Изменить размер шрифта - +
Я знаю, чему научился на них, и потом смог употребить это с большой пользой. В общем, за десять лет поисков были написаны сборники рассказов („Дерево ночи“, „Воспоминания об одном Рождестве“), эссе и портреты („Местный колорит“, „Наблюдения“, то, что вошло в книгу „Собаки лают“), пьесы („Голоса травы“, „Цветочный дом“), киносценарии („Победить дьявола“, „Невинные“) и много конкретной публицистики — по большей части для „Нью-Йоркера“.

С точки зрении моего художественного развития самым интересным в этот второй период было то, что появилось сначала в виде статей в „Нью-Йоркере“, а потом в виде книги „Музы слышны“. В ней рассказывалось о первом культурном обмене между СССР и США — гастролях черной американской группы с оперой „Порги и Бесс“ в 1955 году. Я задумывал ее как короткий комический „невымышленный роман“ — первый такого рода.

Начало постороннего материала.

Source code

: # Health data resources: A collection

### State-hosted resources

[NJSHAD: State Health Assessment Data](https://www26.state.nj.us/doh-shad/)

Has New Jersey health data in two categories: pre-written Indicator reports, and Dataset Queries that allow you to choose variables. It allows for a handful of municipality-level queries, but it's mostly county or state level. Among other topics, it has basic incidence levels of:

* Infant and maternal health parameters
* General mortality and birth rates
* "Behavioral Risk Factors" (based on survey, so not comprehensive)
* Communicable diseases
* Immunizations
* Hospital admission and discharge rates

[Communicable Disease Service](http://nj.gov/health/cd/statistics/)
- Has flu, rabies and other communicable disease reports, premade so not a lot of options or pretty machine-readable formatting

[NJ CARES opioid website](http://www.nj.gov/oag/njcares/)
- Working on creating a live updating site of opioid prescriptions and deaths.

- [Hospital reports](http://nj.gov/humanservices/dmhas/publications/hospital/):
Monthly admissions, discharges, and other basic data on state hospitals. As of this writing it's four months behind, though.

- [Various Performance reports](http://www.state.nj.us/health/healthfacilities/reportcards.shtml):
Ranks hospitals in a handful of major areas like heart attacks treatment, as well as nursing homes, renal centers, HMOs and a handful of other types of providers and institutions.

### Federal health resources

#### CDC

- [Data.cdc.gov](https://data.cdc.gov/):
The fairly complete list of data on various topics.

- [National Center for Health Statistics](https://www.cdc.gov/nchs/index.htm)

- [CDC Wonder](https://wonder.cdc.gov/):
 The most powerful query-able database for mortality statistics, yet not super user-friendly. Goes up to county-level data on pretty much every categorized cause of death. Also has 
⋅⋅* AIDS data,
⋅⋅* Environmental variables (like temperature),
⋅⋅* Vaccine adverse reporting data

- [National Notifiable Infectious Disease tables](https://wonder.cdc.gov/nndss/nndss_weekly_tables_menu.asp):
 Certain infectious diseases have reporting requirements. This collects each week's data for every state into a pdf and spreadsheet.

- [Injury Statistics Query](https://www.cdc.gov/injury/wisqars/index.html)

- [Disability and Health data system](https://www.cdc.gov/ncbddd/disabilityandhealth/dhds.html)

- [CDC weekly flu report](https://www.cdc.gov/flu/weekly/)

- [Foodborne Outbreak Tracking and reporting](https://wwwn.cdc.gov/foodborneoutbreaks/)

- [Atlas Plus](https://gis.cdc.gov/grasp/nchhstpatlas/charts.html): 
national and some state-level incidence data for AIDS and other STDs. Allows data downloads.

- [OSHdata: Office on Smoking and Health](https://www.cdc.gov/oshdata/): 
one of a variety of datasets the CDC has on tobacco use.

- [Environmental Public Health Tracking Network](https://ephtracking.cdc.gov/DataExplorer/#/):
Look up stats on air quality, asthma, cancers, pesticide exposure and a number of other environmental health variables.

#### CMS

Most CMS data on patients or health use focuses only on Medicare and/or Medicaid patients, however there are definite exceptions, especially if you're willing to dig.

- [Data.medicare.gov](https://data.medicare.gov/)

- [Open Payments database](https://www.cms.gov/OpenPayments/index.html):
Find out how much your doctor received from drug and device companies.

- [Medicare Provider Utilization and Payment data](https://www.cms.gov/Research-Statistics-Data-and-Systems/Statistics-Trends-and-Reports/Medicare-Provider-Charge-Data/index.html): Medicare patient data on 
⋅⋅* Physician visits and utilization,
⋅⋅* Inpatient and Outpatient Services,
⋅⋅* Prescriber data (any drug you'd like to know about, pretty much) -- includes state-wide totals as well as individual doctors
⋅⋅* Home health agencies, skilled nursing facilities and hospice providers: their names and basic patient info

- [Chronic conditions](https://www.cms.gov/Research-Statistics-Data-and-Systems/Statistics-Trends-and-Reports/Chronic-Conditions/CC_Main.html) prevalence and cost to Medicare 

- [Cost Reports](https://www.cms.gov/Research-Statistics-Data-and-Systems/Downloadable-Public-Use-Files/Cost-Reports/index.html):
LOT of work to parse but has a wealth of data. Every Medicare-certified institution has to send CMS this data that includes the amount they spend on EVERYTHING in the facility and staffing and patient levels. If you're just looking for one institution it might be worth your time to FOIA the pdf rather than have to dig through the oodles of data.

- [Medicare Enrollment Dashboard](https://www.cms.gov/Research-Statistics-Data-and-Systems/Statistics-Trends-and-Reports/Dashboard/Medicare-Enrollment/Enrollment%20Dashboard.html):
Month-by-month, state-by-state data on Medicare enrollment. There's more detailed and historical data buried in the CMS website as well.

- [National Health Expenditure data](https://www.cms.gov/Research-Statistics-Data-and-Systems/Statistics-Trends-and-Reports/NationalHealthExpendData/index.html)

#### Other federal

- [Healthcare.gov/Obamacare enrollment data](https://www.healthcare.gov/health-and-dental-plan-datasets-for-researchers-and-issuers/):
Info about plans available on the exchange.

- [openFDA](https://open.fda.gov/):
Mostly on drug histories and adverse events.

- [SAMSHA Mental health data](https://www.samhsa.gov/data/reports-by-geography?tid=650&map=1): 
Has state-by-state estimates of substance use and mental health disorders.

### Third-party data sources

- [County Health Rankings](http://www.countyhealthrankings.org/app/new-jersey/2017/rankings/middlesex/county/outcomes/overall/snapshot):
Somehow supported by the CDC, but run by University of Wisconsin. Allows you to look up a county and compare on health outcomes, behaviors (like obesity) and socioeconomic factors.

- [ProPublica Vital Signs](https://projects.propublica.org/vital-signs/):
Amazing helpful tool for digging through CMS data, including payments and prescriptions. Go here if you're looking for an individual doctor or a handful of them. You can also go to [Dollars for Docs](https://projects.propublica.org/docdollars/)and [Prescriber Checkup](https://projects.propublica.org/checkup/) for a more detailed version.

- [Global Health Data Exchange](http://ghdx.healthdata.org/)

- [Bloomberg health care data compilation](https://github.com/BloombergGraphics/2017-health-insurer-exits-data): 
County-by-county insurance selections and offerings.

За несколько лет до этого Лиллиан Росе опубликовала „Картину“ — повествование о съемках фильма „Алый знак доблести“; с коротким монтажом, хронологическими перебросами назад и вперед, оно само было как фильм, и, читая его, я задумался: что было бы, если бы автор отказался от жесткой линейной дисциплины прямого репортажа, а обращался бы со своим материалом как с вымышленным, — выиграла бы от этого книга или проиграла? И решил: если подвернется подходящий сюжет, попробую. „Порги и Бесс“ и Россия среди зимы казались подходящей темой.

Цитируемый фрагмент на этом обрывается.